* [INSTRUCTIONS FOR THE TASK]: Taking the line that contains "Special Marks |" as the first, copy each line exactly up to and including the last line below.

* [GIVEN ENTRIES]:
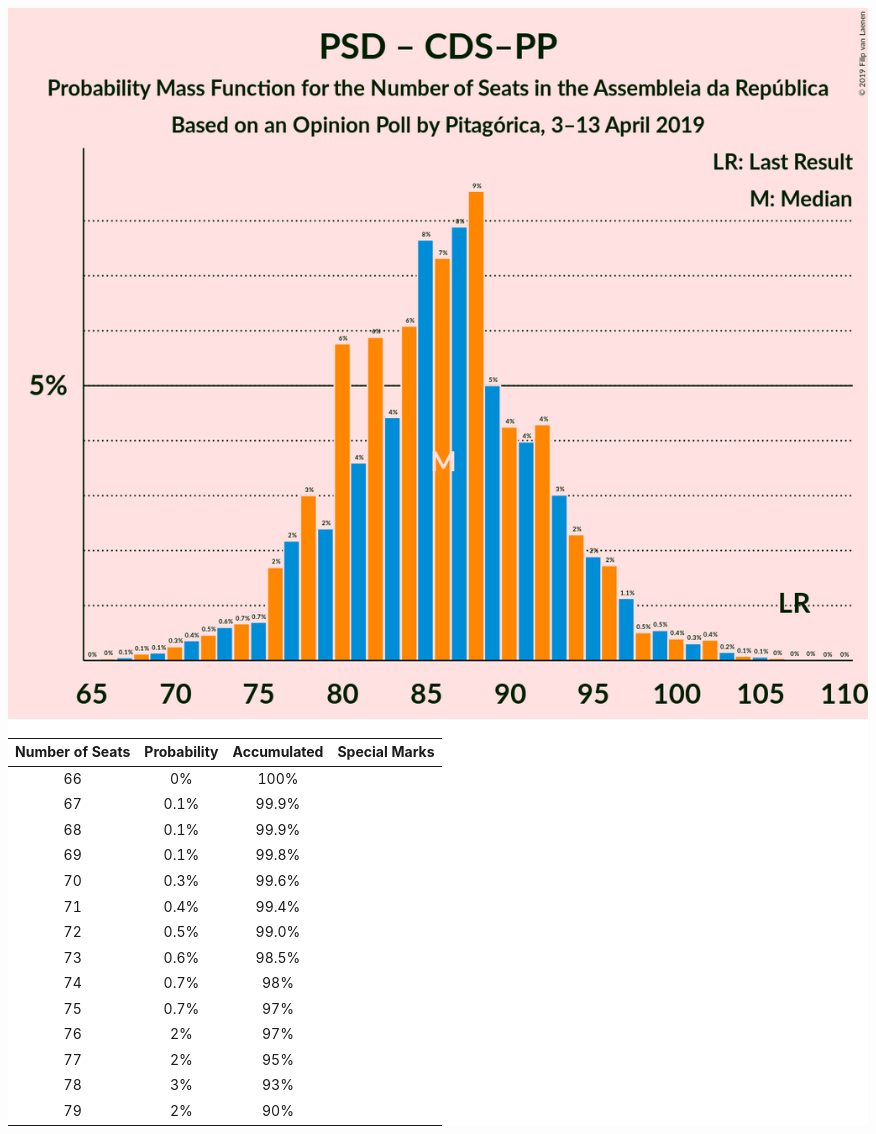 ![Graph with seats probability mass function not yet produced](2019-04-13-Pitagórica-coalitions-seats-pmf-psd–cds–pp.png "Seats Probability Mass Function")

| Number of Seats | Probability | Accumulated | Special Marks |
|:---------------:|:-----------:|:-----------:|:-------------:|
| 66 | 0% | 100% |  |
| 67 | 0.1% | 99.9% |  |
| 68 | 0.1% | 99.9% |  |
| 69 | 0.1% | 99.8% |  |
| 70 | 0.3% | 99.6% |  |
| 71 | 0.4% | 99.4% |  |
| 72 | 0.5% | 99.0% |  |
| 73 | 0.6% | 98.5% |  |
| 74 | 0.7% | 98% |  |
| 75 | 0.7% | 97% |  |
| 76 | 2% | 97% |  |
| 77 | 2% | 95% |  |
| 78 | 3% | 93% |  |
| 79 | 2% | 90% |  |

* [RESPONSE TO THIS EXERCISE]:
| Number of Seats | Probability | Accumulated | Special Marks |
|:---------------:|:-----------:|:-----------:|:-------------:|
| 66 | 0% | 100% |  |
| 67 | 0.1% | 99.9% |  |
| 68 | 0.1% | 99.9% |  |
| 69 | 0.1% | 99.8% |  |
| 70 | 0.3% | 99.6% |  |
| 71 | 0.4% | 99.4% |  |
| 72 | 0.5% | 99.0% |  |
| 73 | 0.6% | 98.5% |  |
| 74 | 0.7% | 98% |  |
| 75 | 0.7% | 97% |  |
| 76 | 2% | 97% |  |
| 77 | 2% | 95% |  |
| 78 | 3% | 93% |  |
| 79 | 2% | 90% |  |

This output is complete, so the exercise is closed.